__DATASET EXTRACT__
---------------

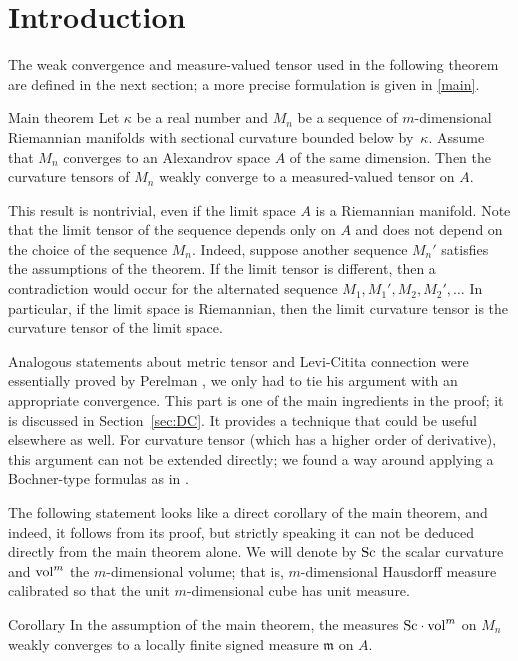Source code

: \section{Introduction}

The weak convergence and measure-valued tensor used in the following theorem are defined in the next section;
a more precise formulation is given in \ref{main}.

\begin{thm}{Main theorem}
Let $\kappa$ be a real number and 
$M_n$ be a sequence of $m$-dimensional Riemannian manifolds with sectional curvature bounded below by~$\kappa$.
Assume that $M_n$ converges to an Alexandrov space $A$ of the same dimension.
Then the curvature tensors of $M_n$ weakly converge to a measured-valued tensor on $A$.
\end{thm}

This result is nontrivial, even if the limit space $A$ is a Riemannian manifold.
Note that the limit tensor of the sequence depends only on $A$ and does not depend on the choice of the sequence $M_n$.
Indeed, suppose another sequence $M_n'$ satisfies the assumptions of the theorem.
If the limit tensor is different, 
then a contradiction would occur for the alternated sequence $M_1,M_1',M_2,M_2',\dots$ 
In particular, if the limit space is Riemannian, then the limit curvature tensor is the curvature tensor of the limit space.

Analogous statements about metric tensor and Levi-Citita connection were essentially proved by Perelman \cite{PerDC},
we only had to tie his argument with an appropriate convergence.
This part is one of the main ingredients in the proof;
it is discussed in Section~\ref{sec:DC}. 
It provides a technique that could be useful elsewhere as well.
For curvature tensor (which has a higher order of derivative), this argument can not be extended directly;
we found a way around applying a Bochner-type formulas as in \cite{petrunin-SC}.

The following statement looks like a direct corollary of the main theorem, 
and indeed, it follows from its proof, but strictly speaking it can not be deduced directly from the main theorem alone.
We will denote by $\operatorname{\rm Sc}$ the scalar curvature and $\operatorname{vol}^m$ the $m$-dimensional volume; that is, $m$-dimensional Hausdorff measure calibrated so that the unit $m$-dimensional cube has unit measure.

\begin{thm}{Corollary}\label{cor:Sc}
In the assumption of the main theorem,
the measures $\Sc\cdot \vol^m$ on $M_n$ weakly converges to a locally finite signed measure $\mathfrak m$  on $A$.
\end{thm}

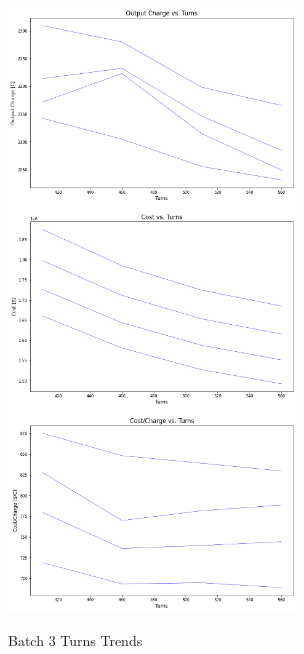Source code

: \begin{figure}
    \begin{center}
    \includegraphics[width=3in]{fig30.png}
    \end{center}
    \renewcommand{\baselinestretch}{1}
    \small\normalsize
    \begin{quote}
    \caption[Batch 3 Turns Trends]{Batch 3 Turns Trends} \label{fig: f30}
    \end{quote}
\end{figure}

---------------

An exact copy of the entries above is required; pictures are not part of it.

Source code

: \section{Introduction}

The weak convergence and measure-valued tensor used in the following theorem are defined in the next section;
a more precise formulation is given in \ref{main}.

\begin{thm}{Main theorem}
Let $\kappa$ be a real number and 
$M_n$ be a sequence of $m$-dimensional Riemannian manifolds with sectional curvature bounded below by~$\kappa$.
Assume that $M_n$ converges to an Alexandrov space $A$ of the same dimension.
Then the curvature tensors of $M_n$ weakly converge to a measured-valued tensor on $A$.
\end{thm}

This result is nontrivial, even if the limit space $A$ is a Riemannian manifold.
Note that the limit tensor of the sequence depends only on $A$ and does not depend on the choice of the sequence $M_n$.
Indeed, suppose another sequence $M_n'$ satisfies the assumptions of the theorem.
If the limit tensor is different, 
then a contradiction would occur for the alternated sequence $M_1,M_1',M_2,M_2',\dots$ 
In particular, if the limit space is Riemannian, then the limit curvature tensor is the curvature tensor of the limit space.

Analogous statements about metric tensor and Levi-Citita connection were essentially proved by Perelman \cite{PerDC},
we only had to tie his argument with an appropriate convergence.
This part is one of the main ingredients in the proof;
it is discussed in Section~\ref{sec:DC}. 
It provides a technique that could be useful elsewhere as well.
For curvature tensor (which has a higher order of derivative), this argument can not be extended directly;
we found a way around applying a Bochner-type formulas as in \cite{petrunin-SC}.

The following statement looks like a direct corollary of the main theorem, 
and indeed, it follows from its proof, but strictly speaking it can not be deduced directly from the main theorem alone.
We will denote by $\operatorname{\rm Sc}$ the scalar curvature and $\operatorname{vol}^m$ the $m$-dimensional volume; that is, $m$-dimensional Hausdorff measure calibrated so that the unit $m$-dimensional cube has unit measure.

\begin{thm}{Corollary}\label{cor:Sc}
In the assumption of the main theorem,
the measures $\Sc\cdot \vol^m$ on $M_n$ weakly converges to a locally finite signed measure $\mathfrak m$  on $A$.
\end{thm}

Source code

: \begin{figure}
    \begin{center}
    \includegraphics[width=3in]{fig30.png}
    \end{center}
    \renewcommand{\baselinestretch}{1}
    \small\normalsize
    \begin{quote}
    \caption[Batch 3 Turns Trends]{Batch 3 Turns Trends} \label{fig: f30}
    \end{quote}
\end{figure}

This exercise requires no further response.